• The task: Below are records to retype exactly, except for the pictures.

• Records for this exercise:
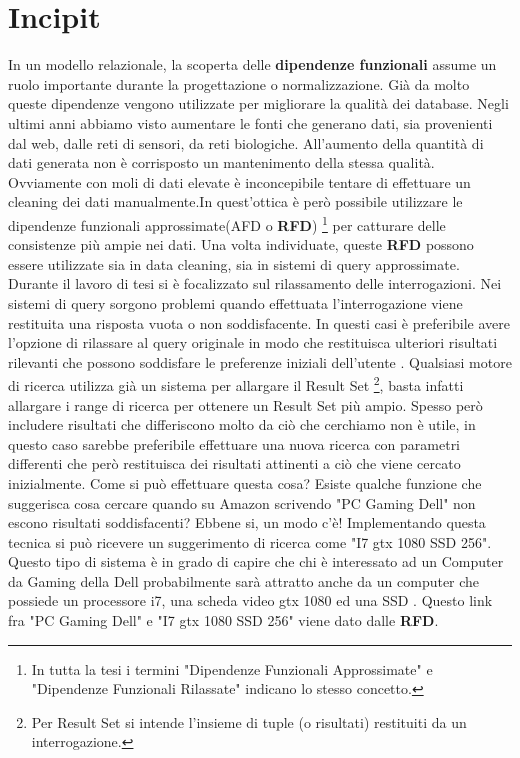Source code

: \section{Incipit}

In un modello relazionale, la scoperta delle \textbf{dipendenze funzionali} assume un ruolo importante durante la progettazione o normalizzazione. Già da molto queste dipendenze vengono utilizzate per migliorare la qualità dei database.
Negli ultimi anni abbiamo visto aumentare le fonti che generano dati, sia provenienti dal web, dalle reti di sensori, da reti biologiche. All’aumento della quantità di dati generata non è corrisposto un mantenimento della stessa qualità. Ovviamente con moli di dati elevate è inconcepibile tentare di effettuare un cleaning dei dati manualmente.In quest’ottica è però possibile utilizzare le dipendenze funzionali approssimate(AFD o \textbf{RFD}) \footnote{In tutta la tesi i termini "Dipendenze Funzionali Approssimate" e "Dipendenze Funzionali Rilassate" indicano lo stesso concetto.} per catturare delle consistenze più ampie nei dati.
Una volta individuate, queste \textbf{RFD} possono essere utilizzate sia in data cleaning, sia in sistemi di query approssimate. Durante il lavoro di tesi si è focalizzato sul rilassamento delle interrogazioni. Nei sistemi di query sorgono problemi quando effettuata l'interrogazione viene restituita una risposta vuota o non soddisfacente. In questi casi è preferibile avere l'opzione di rilassare al query originale in modo che restituisca ulteriori risultati rilevanti che possono soddisfare le preferenze iniziali dell'utente . Qualsiasi motore di ricerca utilizza già un sistema per allargare il Result Set \footnote{Per Result Set si intende l'insieme di tuple (o risultati) restituiti da un interrogazione.}, basta infatti allargare i range di ricerca per ottenere un Result Set più ampio. Spesso però includere risultati che differiscono molto da ciò che cerchiamo non è utile, in questo caso sarebbe preferibile effettuare una nuova ricerca con parametri differenti che però restituisca dei risultati attinenti a ciò che viene cercato inizialmente. Come si può effettuare questa cosa? Esiste qualche funzione che suggerisca cosa cercare quando su Amazon scrivendo "PC Gaming Dell" non escono risultati soddisfacenti? Ebbene si, un modo c'è! Implementando questa tecnica si può ricevere un suggerimento di ricerca come "I7 gtx 1080 SSD 256". Questo tipo di sistema è in grado di capire che chi è interessato ad un Computer da Gaming della Dell probabilmente sarà attratto anche da un computer che possiede un processore i7, una scheda video gtx 1080 ed una SSD .
Questo link fra "PC Gaming Dell" e "I7 gtx 1080 SSD 256" viene dato dalle \textbf{RFD}.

• Reply:
Source code

: \section{Incipit}

In un modello relazionale, la scoperta delle \textbf{dipendenze funzionali} assume un ruolo importante durante la progettazione o normalizzazione. Già da molto queste dipendenze vengono utilizzate per migliorare la qualità dei database.
Negli ultimi anni abbiamo visto aumentare le fonti che generano dati, sia provenienti dal web, dalle reti di sensori, da reti biologiche. All’aumento della quantità di dati generata non è corrisposto un mantenimento della stessa qualità. Ovviamente con moli di dati elevate è inconcepibile tentare di effettuare un cleaning dei dati manualmente.In quest’ottica è però possibile utilizzare le dipendenze funzionali approssimate(AFD o \textbf{RFD}) \footnote{In tutta la tesi i termini "Dipendenze Funzionali Approssimate" e "Dipendenze Funzionali Rilassate" indicano lo stesso concetto.} per catturare delle consistenze più ampie nei dati.
Una volta individuate, queste \textbf{RFD} possono essere utilizzate sia in data cleaning, sia in sistemi di query approssimate. Durante il lavoro di tesi si è focalizzato sul rilassamento delle interrogazioni. Nei sistemi di query sorgono problemi quando effettuata l'interrogazione viene restituita una risposta vuota o non soddisfacente. In questi casi è preferibile avere l'opzione di rilassare al query originale in modo che restituisca ulteriori risultati rilevanti che possono soddisfare le preferenze iniziali dell'utente . Qualsiasi motore di ricerca utilizza già un sistema per allargare il Result Set \footnote{Per Result Set si intende l'insieme di tuple (o risultati) restituiti da un interrogazione.}, basta infatti allargare i range di ricerca per ottenere un Result Set più ampio. Spesso però includere risultati che differiscono molto da ciò che cerchiamo non è utile, in questo caso sarebbe preferibile effettuare una nuova ricerca con parametri differenti che però restituisca dei risultati attinenti a ciò che viene cercato inizialmente. Come si può effettuare questa cosa? Esiste qualche funzione che suggerisca cosa cercare quando su Amazon scrivendo "PC Gaming Dell" non escono risultati soddisfacenti? Ebbene si, un modo c'è! Implementando questa tecnica si può ricevere un suggerimento di ricerca come "I7 gtx 1080 SSD 256". Questo tipo di sistema è in grado di capire che chi è interessato ad un Computer da Gaming della Dell probabilmente sarà attratto anche da un computer che possiede un processore i7, una scheda video gtx 1080 ed una SSD .
Questo link fra "PC Gaming Dell" e "I7 gtx 1080 SSD 256" viene dato dalle \textbf{RFD}.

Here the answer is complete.